[Stored data entries]
====
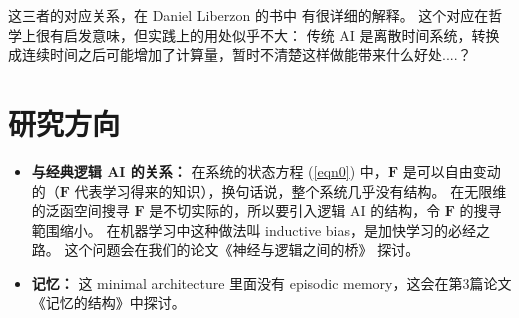 \documentclass[orivec]{llncs}
\newcommand{\emp}[1]{\textbf{\textcolor{Cerulean}{#1}}}
\newcommand{\vect}[1]{\boldsymbol{#1}}
\begin{document}

这三者的对应关系，在 Daniel Liberzon 的书中 \cite{Liberzon2012} 有很详细的解释。 这个对应在哲学上很有启发意味，但实践上的用处似乎不大： 传统 AI 是离散时间系统，转换成连续时间之后可能增加了计算量，暂时不清楚这样做能带来什么好处....？

\section{研究方向}

\begin{itemize}
\item \textbf{与经典逻辑 AI 的关系：} 在系统的状态方程 (\ref{eqn0}) 中，$\vect{F}$ 是可以自由变动的（$\vect{F}$ 代表学习得来的知识），换句话说，整个系统几乎没有结构。 在无限维的泛函空间搜寻 $\vect{F}$ 是不切实际的，所以要引入逻辑 AI 的结构，令 $\vect{F}$ 的搜寻範围缩小。 在机器学习中这种做法叫 inductive bias，是加快学习的必经之路。 这个问题会在我们的论文《神经与逻辑之间的桥》\cite{YanBridge} 探讨。

\item \textbf{记忆：}  这 minimal architecture 里面没有 episodic memory，这会在第3篇论文《记忆的结构》\cite{YanMemory}中探讨。

\end{itemize}


\end{document}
====
For this exercise, return the data above exactly and leave every picture out.

YOUR SOLUTION.
 \documentclass[orivec]{llncs}
\newcommand{\emp}[1]{\textbf{\textcolor{Cerulean}{#1}}}
\newcommand{\vect}[1]{\boldsymbol{#1}}
\begin{document}

这三者的对应关系，在 Daniel Liberzon 的书中 \cite{Liberzon2012} 有很详细的解释。 这个对应在哲学上很有启发意味，但实践上的用处似乎不大： 传统 AI 是离散时间系统，转换成连续时间之后可能增加了计算量，暂时不清楚这样做能带来什么好处....？

\section{研究方向}

\begin{itemize}
\item \textbf{与经典逻辑 AI 的关系：} 在系统的状态方程 (\ref{eqn0}) 中，$\vect{F}$ 是可以自由变动的（$\vect{F}$ 代表学习得来的知识），换句话说，整个系统几乎没有结构。 在无限维的泛函空间搜寻 $\vect{F}$ 是不切实际的，所以要引入逻辑 AI 的结构，令 $\vect{F}$ 的搜寻範围缩小。 在机器学习中这种做法叫 inductive bias，是加快学习的必经之路。 这个问题会在我们的论文《神经与逻辑之间的桥》\cite{YanBridge} 探讨。

\item \textbf{记忆：}  这 minimal architecture 里面没有 episodic memory，这会在第3篇论文《记忆的结构》\cite{YanMemory}中探讨。

\end{itemize}


\end{document}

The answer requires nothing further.